Piątek, 29 marca 202429/03/2024
690 680 960
690 680 960

Lublin: Zderzenie mitsubishi z fordem na al. Kraśnickiej

W poniedziałek wieczorem na skrzyżowaniu al. Kraśnickiej z ul. Wojciechowską doszło do zderzenia mitsubishi z fordem. Dwie osoby zostały przetransportowane do szpitala.

Do zdarzenia doszło w poniedziałek około godziny 23 na al. Kraśnickiej, na skrzyżowaniu z ul. Wojciechowską i ul. Zana. Jak wstępnie ustalili policjanci, kierujący pojazdem marki Mitsubishi jadąc od strony Kraśnika stracił panowanie nad pojazdem i w rejonie skrzyżowania wpadł na przeciwległy pas ruchu, a następnie zderzył się z pojazdem marki Ford.

 

Na miejscu interweniowała straż pożarna, zespoły ratownictwa medycznego oraz policja. Dwie osoby zostały przetransportowane do szpitala. W rejonie wypadku występują utrudnienia w ruchu, całkowicie zablokowany jest przejazd w kierunku Kraśnika.

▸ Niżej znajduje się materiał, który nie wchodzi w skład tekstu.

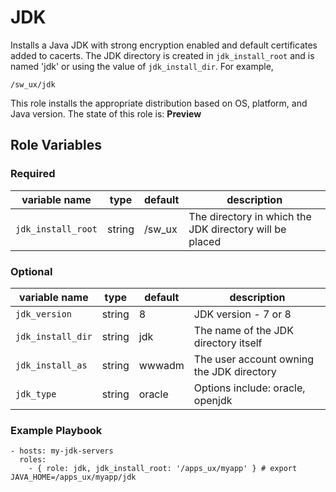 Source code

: # JDK

Installs a Java JDK with strong encryption enabled and default certificates added to cacerts.  The JDK directory is created in `jdk_install_root` and is named 'jdk' or using the value of `jdk_install_dir`.  For example,
```
/sw_ux/jdk
```

This role installs the appropriate distribution based on OS, platform, and Java version.
The state of this role is: **Preview**

## Role Variables

### Required

| variable name     | type    | default | description |
| ------------------|---------|---------|-------------|
| `jdk_install_root` | string | /sw_ux | The directory in which the JDK directory will be placed |


### Optional
| variable name     | type    | default | description |
| ------------------|---------|---------|-------------|
| `jdk_version` | string | 8 | JDK version - 7 or 8 |
| `jdk_install_dir` | string | jdk | The name of the JDK directory itself |
| `jdk_install_as` | string | wwwadm | The user account owning the JDK directory |
| `jdk_type` | string | oracle | Options include: oracle, openjdk |


### Example Playbook

```
- hosts: my-jdk-servers
  roles:
    - { role: jdk, jdk_install_root: '/apps_ux/myapp' } # export JAVA_HOME=/apps_ux/myapp/jdk
```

Na miejscu pracują policjanci, trwa ustalanie dokładnych okoliczności zdarzenia. Kierujący pojazdami byli trzeźwi.

2018-07-02 00:13:21
(fot. wideo lublin112.pl)

14 komentarzy

  1. Narkotyki,alkohol czy dopalacze….bo nie pisze nic

  2. dziś pytanie, dziś odpowiedź

    kto normalny mając dzwona w połowie Kraśnickiej zostawia tego trupa carisme na parkingu pod Botanikiem na Willowej? bo nie wiem czy blachy LOP tłumaczą wszystko…

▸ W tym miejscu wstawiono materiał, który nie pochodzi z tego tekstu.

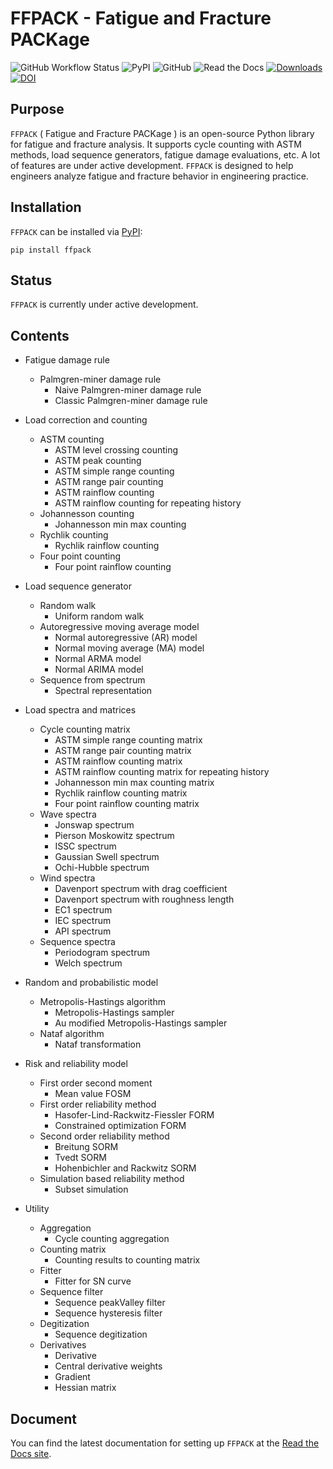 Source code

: # FFPACK - Fatigue and Fracture PACKage

![GitHub Workflow Status](https://img.shields.io/github/actions/workflow/status/dpzhuX/ffpack/python-package.yml?color=brightgreen&label=Test&logo=github&logoColor=white)
![PyPI](https://img.shields.io/pypi/v/ffpack?color=brightgreen&label=PyPI&logo=python&logoColor=white)
![GitHub](https://img.shields.io/github/license/dpzhuX/ffpack?color=brightgreen&label=License&logo=gnu&logoColor=white)
![Read the Docs](https://img.shields.io/readthedocs/ffpack?color=brigthgreen&label=Docs&logo=read%20the%20docs&logoColor=white)
[![Downloads](https://static.pepy.tech/personalized-badge/ffpack?period=total&units=international_system&left_color=grey&right_color=brightgreen&left_text=Downloads)](https://pepy.tech/project/ffpack)
[![DOI](https://img.shields.io/badge/DOI-10.5281/zenodo.7478424-blue.svg?logo=Buffer&logoColor=white)](https://doi.org/10.5281/zenodo.7478424)


## Purpose
`FFPACK` ( Fatigue and Fracture PACKage ) is an open-source Python library for fatigue and fracture analysis. It supports cycle counting with ASTM methods, load sequence generators, fatigue damage evaluations, etc. A lot of features are under active development. `FFPACK` is designed to help engineers analyze fatigue and fracture behavior in engineering practice.

## Installation

`FFPACK` can be installed via [PyPI](https://pypi.org/project/ffpack/):

```
pip install ffpack
```

## Status

`FFPACK` is currently under active development. 

## Contents

* Fatigue damage rule
    * Palmgren-miner damage rule
        * Naive Palmgren-miner damage rule
        * Classic Palmgren-miner damage rule

* Load correction and counting
    * ASTM counting
        * ASTM level crossing counting
        * ASTM peak counting
        * ASTM simple range counting
        * ASTM range pair counting
        * ASTM rainflow counting
        * ASTM rainflow counting for repeating history
    * Johannesson counting
        * Johannesson min max counting
    * Rychlik counting
        * Rychlik rainflow counting
    * Four point counting
        * Four point rainflow counting

* Load sequence generator
    * Random walk
        * Uniform random walk
    * Autoregressive moving average model
        * Normal autoregressive (AR) model
        * Normal moving average (MA) model
        * Normal ARMA model
        * Normal ARIMA model
    * Sequence from spectrum
        * Spectral representation

* Load spectra and matrices
    * Cycle counting matrix
        * ASTM simple range counting matrix
        * ASTM range pair counting matrix
        * ASTM rainflow counting matrix
        * ASTM rainflow counting matrix for repeating history
        * Johannesson min max counting matrix
        * Rychlik rainflow counting matrix
        * Four point rainflow counting matrix
    * Wave spectra
        * Jonswap spectrum
        * Pierson Moskowitz spectrum
        * ISSC spectrum
        * Gaussian Swell spectrum
        * Ochi-Hubble spectrum
    * Wind spectra
        * Davenport spectrum with drag coefficient
        * Davenport spectrum with roughness length
        * EC1 spectrum
        * IEC spectrum
        * API spectrum
    * Sequence spectra
        * Periodogram spectrum
        * Welch spectrum

* Random and probabilistic model
    * Metropolis-Hastings algorithm
        * Metropolis-Hastings sampler
        * Au modified Metropolis-Hastings sampler
    * Nataf algorithm
        * Nataf transformation

* Risk and reliability model
    * First order second moment
        * Mean value FOSM
    * First order reliability method
        * Hasofer-Lind-Rackwitz-Fiessler FORM
        * Constrained optimization FORM
    * Second order reliability method
        * Breitung SORM
        * Tvedt SORM
        * Hohenbichler and Rackwitz SORM
    * Simulation based reliability method
        * Subset simulation

* Utility 
    * Aggregation
        * Cycle counting aggregation
    * Counting matrix
        * Counting results to counting matrix
    * Fitter
        * Fitter for SN curve
    * Sequence filter
        * Sequence peakValley filter
        * Sequence hysteresis filter
    * Degitization
        * Sequence degitization
    * Derivatives
        * Derivative
        * Central derivative weights
        * Gradient
        * Hessian matrix

## Document

You can find the latest documentation for setting up `FFPACK` at the [Read the Docs site](https://ffpack.readthedocs.io/en/latest/).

    • Kto normalny jadąc Kraśnicką, drogą dwujezdniową przedzieloną wyspą między jezdniami, na której są bariery energochłonne, „celuje” w skrzyżowanie, by „przelecieć” na drugą jezdnię i uderzyć w auto jadące po swoim pasie ruchu??? No to już masz odpowiedź… Nie dziw się zatem, że artysta po takim popisie zostawia potem taką pozostałość na zwykłym parkingu, a nie w miejscu do tego przeznaczonym. Po zabraniu przez pomoc drogową taki wrak powinien być na specjalnym parkingu, w serwisie albo u tatula za stodołą, ale na pewno nie na zwykłym parkingu pod blokiem. Swoją drogą, jeśli ta carisma rzeczywiście tam stoi, to straż miejska powinna *uja ukarać za zaśmiecanie. Swoją droga, ciekawe też, czy w dobie tak modnego ostatnio zatrzymywania prawa jazdy przy drobnych kolizjach, w tym przypadku policjanci pokusili się o zatrzymanie dokumentu i przekazanie sprawy do sądu? Bo, choć nie jestem absolutnie ekspertem, w mojej ocenie tylko „rażące naruszenie przepisów ruchu drogowego” ze strony woźnicy (bo nie kierowcy) mitsubishi mogło doprowadzić do tego zdarzenia. Ponadto sporządzano dokumentację wypadkową, ktoś pojechał do szpitala, sprawa może zakończyć się różnie. Zatrzymanie PJ za pokwitowaniem byłoby w tym przypadku zasadne. Zostawienie wraku mitsubishi na parkingu pod blokiem pokazuje tylko podejście jego właściciela do korzystania z pojazdu – „olewam innych, ma być tanio, tanio, tanio, robię co mi się podoba”. Oj, teraz to tanio być nie powinno, po takich wyczynach to kara za zdarzenie powinna być odczuwalna, wrak jeśli stoi gdzieś pod blokiem powinien być odholowany i powinna kasa lecieć. Niech tatulo sprzedaje stodołę, jeśli synek bez rozumu…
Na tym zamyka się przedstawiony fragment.